#### Problem to solve:
Select from the records below every line that has the word "werden" in it.

"""

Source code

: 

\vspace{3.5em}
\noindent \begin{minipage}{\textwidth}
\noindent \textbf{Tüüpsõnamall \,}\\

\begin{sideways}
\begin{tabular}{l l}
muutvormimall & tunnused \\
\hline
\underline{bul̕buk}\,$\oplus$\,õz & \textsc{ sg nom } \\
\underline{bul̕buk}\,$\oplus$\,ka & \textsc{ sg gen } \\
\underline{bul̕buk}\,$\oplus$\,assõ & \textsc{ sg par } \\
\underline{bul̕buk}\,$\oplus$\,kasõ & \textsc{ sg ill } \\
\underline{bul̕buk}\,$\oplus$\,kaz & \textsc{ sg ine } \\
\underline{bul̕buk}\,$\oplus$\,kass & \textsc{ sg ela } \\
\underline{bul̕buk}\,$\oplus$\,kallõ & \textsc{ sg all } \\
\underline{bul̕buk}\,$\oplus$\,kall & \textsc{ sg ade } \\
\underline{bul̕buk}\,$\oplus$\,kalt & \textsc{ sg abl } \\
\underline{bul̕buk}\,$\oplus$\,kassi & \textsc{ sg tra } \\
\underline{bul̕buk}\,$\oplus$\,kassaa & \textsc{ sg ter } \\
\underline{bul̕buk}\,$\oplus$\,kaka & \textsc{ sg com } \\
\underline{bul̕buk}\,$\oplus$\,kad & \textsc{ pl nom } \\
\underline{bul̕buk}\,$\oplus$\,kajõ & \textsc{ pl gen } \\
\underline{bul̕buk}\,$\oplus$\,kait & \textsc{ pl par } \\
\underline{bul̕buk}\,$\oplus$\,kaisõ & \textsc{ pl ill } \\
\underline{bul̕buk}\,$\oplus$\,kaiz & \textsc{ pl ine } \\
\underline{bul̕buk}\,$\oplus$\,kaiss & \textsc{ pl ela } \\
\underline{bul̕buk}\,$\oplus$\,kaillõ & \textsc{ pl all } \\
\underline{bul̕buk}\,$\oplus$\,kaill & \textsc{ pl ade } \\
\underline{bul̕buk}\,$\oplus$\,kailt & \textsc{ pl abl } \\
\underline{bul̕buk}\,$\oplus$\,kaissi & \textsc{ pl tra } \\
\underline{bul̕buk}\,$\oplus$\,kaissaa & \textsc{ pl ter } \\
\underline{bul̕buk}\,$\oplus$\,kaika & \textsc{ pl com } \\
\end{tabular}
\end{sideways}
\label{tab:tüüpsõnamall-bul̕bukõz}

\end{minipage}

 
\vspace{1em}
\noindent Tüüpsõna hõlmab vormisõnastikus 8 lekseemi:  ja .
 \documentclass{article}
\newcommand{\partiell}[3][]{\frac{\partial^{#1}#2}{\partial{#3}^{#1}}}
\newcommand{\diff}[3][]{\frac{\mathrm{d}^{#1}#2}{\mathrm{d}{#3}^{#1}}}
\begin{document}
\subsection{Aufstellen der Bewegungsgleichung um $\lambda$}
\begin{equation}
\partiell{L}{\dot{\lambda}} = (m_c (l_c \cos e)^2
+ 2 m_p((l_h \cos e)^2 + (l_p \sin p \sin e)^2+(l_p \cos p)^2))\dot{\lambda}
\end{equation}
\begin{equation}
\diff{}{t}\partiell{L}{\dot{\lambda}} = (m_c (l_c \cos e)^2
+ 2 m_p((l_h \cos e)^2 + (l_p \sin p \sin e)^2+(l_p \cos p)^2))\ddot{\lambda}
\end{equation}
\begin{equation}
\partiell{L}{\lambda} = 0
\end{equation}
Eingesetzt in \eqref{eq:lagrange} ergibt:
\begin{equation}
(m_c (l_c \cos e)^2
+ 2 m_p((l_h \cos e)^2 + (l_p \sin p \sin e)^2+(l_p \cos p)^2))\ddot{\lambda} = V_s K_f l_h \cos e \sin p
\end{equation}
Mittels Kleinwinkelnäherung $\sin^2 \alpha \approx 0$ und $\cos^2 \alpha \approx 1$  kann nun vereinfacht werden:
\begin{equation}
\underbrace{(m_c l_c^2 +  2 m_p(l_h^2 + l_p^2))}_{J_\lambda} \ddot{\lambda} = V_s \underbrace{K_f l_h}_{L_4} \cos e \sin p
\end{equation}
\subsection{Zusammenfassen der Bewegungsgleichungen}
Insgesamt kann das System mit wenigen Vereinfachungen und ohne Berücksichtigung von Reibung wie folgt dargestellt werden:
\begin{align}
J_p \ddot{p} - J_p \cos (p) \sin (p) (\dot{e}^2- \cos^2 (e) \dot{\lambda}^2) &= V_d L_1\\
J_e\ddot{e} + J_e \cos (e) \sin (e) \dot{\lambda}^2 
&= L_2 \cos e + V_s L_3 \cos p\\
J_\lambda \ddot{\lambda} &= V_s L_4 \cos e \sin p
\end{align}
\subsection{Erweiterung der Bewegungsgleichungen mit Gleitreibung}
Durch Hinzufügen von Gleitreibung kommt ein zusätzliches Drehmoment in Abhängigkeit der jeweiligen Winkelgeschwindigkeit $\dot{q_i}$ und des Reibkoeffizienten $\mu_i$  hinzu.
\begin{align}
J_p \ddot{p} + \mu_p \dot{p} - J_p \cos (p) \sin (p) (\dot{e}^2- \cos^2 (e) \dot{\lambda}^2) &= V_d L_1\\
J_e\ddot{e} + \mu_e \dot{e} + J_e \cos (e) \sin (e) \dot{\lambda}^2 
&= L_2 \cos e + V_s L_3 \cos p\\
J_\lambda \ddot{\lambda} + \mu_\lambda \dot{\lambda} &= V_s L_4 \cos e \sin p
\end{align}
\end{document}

"""

#### Response below:
Mittels Kleinwinkelnäherung $\sin^2 \alpha \approx 0$ und $\cos^2 \alpha \approx 1$  kann nun vereinfacht werden:
Insgesamt kann das System mit wenigen Vereinfachungen und ohne Berücksichtigung von Reibung wie folgt dargestellt werden:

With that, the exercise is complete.